In Goble v. Bell Oil & Gas Co., 97 Okl. 261, 223 P. 371, we held:
“Even though the contract contains harsh and burdensome terms which the court does not in all respects approve, it is the province of the parties in relation to lawful subject matter to fix their rights and obligations, and the court will give the contract effect according to its expressed provisions, unless it be shown by competent evidence proof that the written agreement as executed is the result of fraud, mistake, or accident.”
*116In Cities Service Oil Co. v. Geolograph Co. Inc., 208 Okl. 179, 254 P.2d 775, we said:
“While we do not agree that the contract as presently written is an onerous one, we think the short answer is that the folly or wisdom of a contract is not for the court to pass on.”
In Great Western Oil & Gas Company v. Mitchell, Okl., 326 P.2d 794, we held:
“The law will not make a better contract for parties than they themselves have seen fit to enter into, or alter it for the benefit of one party and to the detriment of the others; the judicial function of a court of law is to enforce a contract as it is written.”
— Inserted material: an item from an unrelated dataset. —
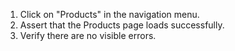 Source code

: 1. Click on "Products" in the navigation menu.
2. Assert that the Products page loads successfully.
3. Verify there are no visible errors.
I am mindful of Title 23 O.S.1961 § 96, which provides that no person can recover a greater amount in damages for the breach of an obligation than he could have gained by the full performance thereof on both sides, except in cases not applicable herein. However, in my judgment, the above statutory provision is not applicable here.
In my judgment, we should follow the case of Groves v. John Wunder Company, 205 Minn. 163, 286 N.W. 235, 123 A.L.R. 502, which defendant agrees “that the fact situation is apparently similar to the one in the case at bar”, and where the Supreme Court of Minnesota held:
“The owner’s or employer’s damages for such a breach (i. e. breach hypothesized in 2d syllabus) are to be measured, not in respect to the value of the land to be improved, but by the reasonable cost of doing that which the contractor promised to do and which he left undone.” .
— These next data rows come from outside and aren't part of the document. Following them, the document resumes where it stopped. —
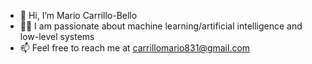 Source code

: - 👋 Hi, I’m Mario Carrillo-Bello
- 🧑‍💻 I am passionate about machine learning/artificial intelligence and low-level systems
- 📫 Feel free to reach me at carrillomario831@gmail.com

<!---
CarrilloMario831/CarrilloMario831 is a ✨ special ✨ repository because its `README.md` (this file) appears on your GitHub profile.
You can click the Preview link to take a look at your changes.
--->
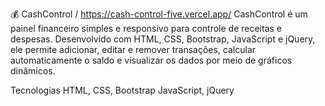 💰 CashControl / https://cash-control-five.vercel.app/
CashControl é um painel financeiro simples e responsivo para controle de receitas e despesas. Desenvolvido com HTML, CSS, Bootstrap, JavaScript e jQuery, ele permite adicionar, editar e remover transações, calcular automaticamente o saldo e visualizar os dados por meio de gráficos dinâmicos.

Tecnologias
HTML, CSS, Bootstrap
JavaScript, jQuery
The hypothesized breach' referred to states that where the contractor’s breach of a contract is wilful, that is, in bad faith, he is not entitled to any benefit of the equitable doctrine of substantial performance.
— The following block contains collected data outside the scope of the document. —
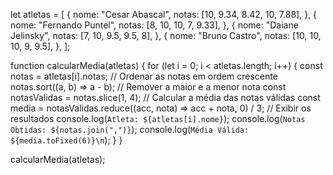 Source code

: let atletas = [
  {
    nome: "Cesar Abascal",
    notas: [10, 9.34, 8.42, 10, 7.88],
  },
  {
    nome: "Fernando Puntel",
    notas: [8, 10, 10, 7, 9.33],
  },
  {
    nome: "Daiane Jelinsky",
    notas: [7, 10, 9.5, 9.5, 8],
  },
  {
    nome: "Bruno Castro",
    notas: [10, 10, 10, 9, 9.5],
  },
];


function calcularMedia(atletas) {
  for (let i = 0; i < atletas.length; i++) {
    const notas = atletas[i].notas;
    // Ordenar as notas em ordem crescente
    notas.sort((a, b) => a - b);
    // Remover a maior e a menor nota
    const notasValidas = notas.slice(1, 4);
    // Calcular a média das notas válidas
    const media = notasValidas.reduce((acc, nota) => acc + nota, 0) / 3;
    // Exibir os resultados
    console.log(`Atleta: ${atletas[i].nome}`);
    console.log(`Notas Obtidas: ${notas.join(",")}`);
    console.log(`Média Válida: ${media.toFixed(6)}\n`);
  }
}


calcularMedia(atletas);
In the instant action defendant has made no attempt to even substantially perform. The contract in question is not immoral, is not tainted with fraud, and was not entered into through mistake or accident and is not contrary to public policy. It is clear and unambiguous and the parties understood the terms thereof, and the approximate cost of fulfilling the obligations could have been approximately ascertained. There are no conditions existing now which could not have been reasonably anticipated when the contract was negotiated and executed. The defendant could have performed the contract if it desired. It has accepted and reaped the benefits of its contract and now urges that plaintiffs’ benefits under the contract be denied. If plaintiffs’ benefits are denied, such benefits would inure to the direct benefit of the defendant.
Therefore, in my opinion, the plaintiffs were entitled to specific performance of the contract and since defendant has failed to perform, the proper measure of damages should be the cost of performance. Any other measure of damage would be holding for naught the express provisions of the contract; would be taking from the plaintiffs the benefits of the contract and placing those benefits in defendant which has failed to perform its obligations; would be granting benefits to defendant without a resulting obligation; and would be completely rescinding the solemn obligation of the contract for the benefit of the defendant to the detriment of the plaintiffs by making an entirely new contract for the parties.
I therefore respectfully dissent to the opinion promulgated by a majority of my associates.